Today was the final dive of my Advanced Open Water course, the anticipating deep dive. We dove at a fantastic site called 007, which is within the permanent no-fishing marine reserve.  On our boat ride to 007, two dolphins swam less than 15 meters away from us!  The boat then delivered us to the site, where the other volunteers and I descended with ‘Goddess-of-the-Deep’ Dive Instructor and Field Scientist, Samantha to approximately 28 meters.  Once at full descent , Samantha brought out an egg – yes, an egg, shell and all, having managed to somehow carry it from breakfast to the boat with all of her dive gear, and then down to 28 meters while unwinding the line for her SMB! We knelt on the sand while Samantha cracked the egg so we could play ping-pong with it! To my amazement, the yolk and white remained intact! Next, Sam had me solve a few simple maths problems on my dive slate, to test my mental alertness at this depth.

After the games and maths test, we slowly swam along the side of the reef just above huge, robust Gorgonian Sea Fans.  Of course the sighting of fish didn’t disappoint either: my first sighting was of a Purple Tinged Peacock Grouper, followed by a Ribbontail Ray swimming close to us, and an impressive Crocodile Flathead blinking its eyes while we stared at it from a distance.
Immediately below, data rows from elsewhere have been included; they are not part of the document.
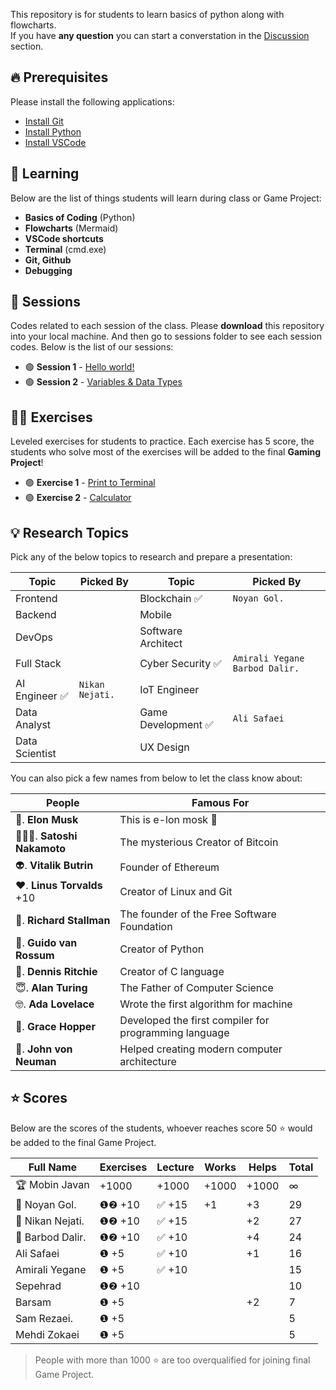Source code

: This repository is for students to learn basics of python along with flowcharts.  
If you have **any question** you can start a converstation in the [Discussion](https://github.com/hayyaun/kids/discussions) section.

## 🔥 Prerequisites

Please install the following applications:

- [Install Git](https://git-scm.com/downloads)
- [Install Python](https://www.python.org/downloads/release/python-3130/)
- [Install VSCode](https://code.visualstudio.com/)

## 🧠 Learning

Below are the list of things students will learn during class or Game Project:

- **Basics of Coding** (Python)
- **Flowcharts** (Mermaid)
- **VSCode shortcuts**
- **Terminal** (cmd.exe)
- **Git, Github**
- **Debugging**

## 📒 Sessions

Codes related to each session of the class.
Please **download** this repository into your local machine.
And then go to sessions folder to see each session codes.
Below is the list of our sessions:

- 🟢 **Session 1** - [Hello world!](/sessions/session-1.ipynb)
- 🟢 **Session 2** - [Variables & Data Types](/sessions/session-2.ipynb)

## 🧑‍💻 Exercises

Leveled exercises for students to practice.
Each exercise has 5 score, the students who solve most of the exercises will be added to the final **Gaming Project**!

- 🟢 **Exercise 1** - [Print to Terminal](/exercises/exercise-1.py)
- 🟢 **Exercise 2** - [Calculator](/exercises/exercise-2.py)

## 💡 Research Topics

Pick any of the below topics to research and prepare a presentation:

| Topic          | Picked By       | Topic               | Picked By                        |
| -------------- | --------------- | ------------------- | -------------------------------- |
| Frontend       |                 | Blockchain ✅       | `Noyan Gol.`                     |
| Backend        |                 | Mobile              |                                  |
| DevOps         |                 | Software Architect  |                                  |
| Full Stack     |                 | Cyber Security ✅   | `Amirali Yegane` `Barbod Dalir.` |
| AI Engineer ✅ | `Nikan Nejati.` | IoT Engineer        |                                  |
| Data Analyst   |                 | Game Development ✅ | `Ali Safaei`                     |
| Data Scientist |                 | UX Design           |                                  |

You can also pick a few names from below to let the class know about:

| People                     | Famous For                                            |
| -------------------------- | ----------------------------------------------------- |
| 🗿. **Elon Musk**          | This is e-lon mosk 🗿                                 |
| 🦹🏻‍♀️. **Satoshi Nakamoto**   | The mysterious Creator of Bitcoin                     |
| 👽. **Vitalik Butrin**     | Founder of Ethereum                                   |
| ❤️. **Linus Torvalds** +10 | Creator of Linux and Git                              |
| 🙏. **Richard Stallman**   | The founder of the Free Software Foundation           |
| 🤡. **Guido van Rossum**   | Creator of Python                                     |
| 🫡. **Dennis Ritchie**      | Creator of C language                                 |
| 😇. **Alan Turing**        | The Father of Computer Science                        |
| 🤓. **Ada Lovelace**       | Wrote the first algorithm for machine                 |
| 🤖. **Grace Hopper**       | Developed the first compiler for programming language |
| 🤩. **John von Neuman**    | Helped creating modern computer architecture          |

## ⭐ Scores

Below are the scores of the students, whoever reaches score 50 ⭐ would be added to the final Game Project.

| Full Name        | Exercises | Lecture | Works | Helps | Total |
| ---------------- | --------- | ------- | ----- | ----- | ----- |
| 🏆 Mobin Javan   | +1000     | +1000   | +1000 | +1000 | ∞     |
| 🥇 Noyan Gol.    | ❶❷ +10    | ✅ +15  | +1    | +3    | 29    |
| 🥈 Nikan Nejati. | ❶❷ +10    | ✅ +15  |       | +2    | 27    |
| 🥉 Barbod Dalir. | ❶❷ +10    | ✅ +10  |       | +4    | 24    |
| Ali Safaei       | ❶ +5      | ✅ +10  |       | +1    | 16    |
| Amirali Yegane   | ❶ +5      | ✅ +10  |       |       | 15    |
| Sepehrad         | ❶❷ +10    |         |       |       | 10    |
| Barsam           | ❶ +5      |         |       | +2    | 7     |
| Sam Rezaei.      | ❶ +5      |         |       |       | 5     |
| Mehdi Zokaei     | ❶ +5      |         |       |       | 5     |

> People with more than 1000 ⭐ are too overqualified for joining final Game Project.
We also saw a very purple 2-spine Angelfish, a Moray eel and at least 35 other species of fish in this dive alone.  To finish off, a dive with Sam would not be complete without seeing her all time marine favourites: Nudibranchs. Today we saw the bright orange Striped Pajamas Nudibranch. So small, yet so exotic looking when you get a chance to see them up close.

Striped Pajama nudibranch

Among these sightings and my own excitement, Sam was administering my in-water fish test. Out of the 150 species we are required to learn, a volunteer is asked to identify 30 species as the instructor points to them.  To pass the test (and qualify to do fish surveys), one can only make 3 species mistakes, with no mistakes when it comes to naming fish families.  Today was my third attempt at taking the fish test and I finally passed! On my previous 2 attempts, the field scientists were very supportive in helping me learn from my mistakes, whilst still on the dive. This made it easier to remember the fish next time, and motivated me to study even harder with practice computer tests and the practice Fish ID PowerPoint slides, provided by BV. Now that I’ve passed both my Benthic and Fish ID tests, I look forward to collecting real data for Blue Ventures’ research next week.

For me, diving has gradually become more and more enjoyable as I’ve learned corals and now, many fish species.  Learning and remembering the fish species required a steady amount of studying and effort, but it’s something that will make all of my future dives even more exciting. As another volunteer said, “now that I know the fish, I can stop trying to identify them and instead watch their behaviour.” I’ve also been introduced to the Striped Pajamas and their cousins,  so will always look carefully to spot more of these perfectly formed and colourful “bottom-dwellers.”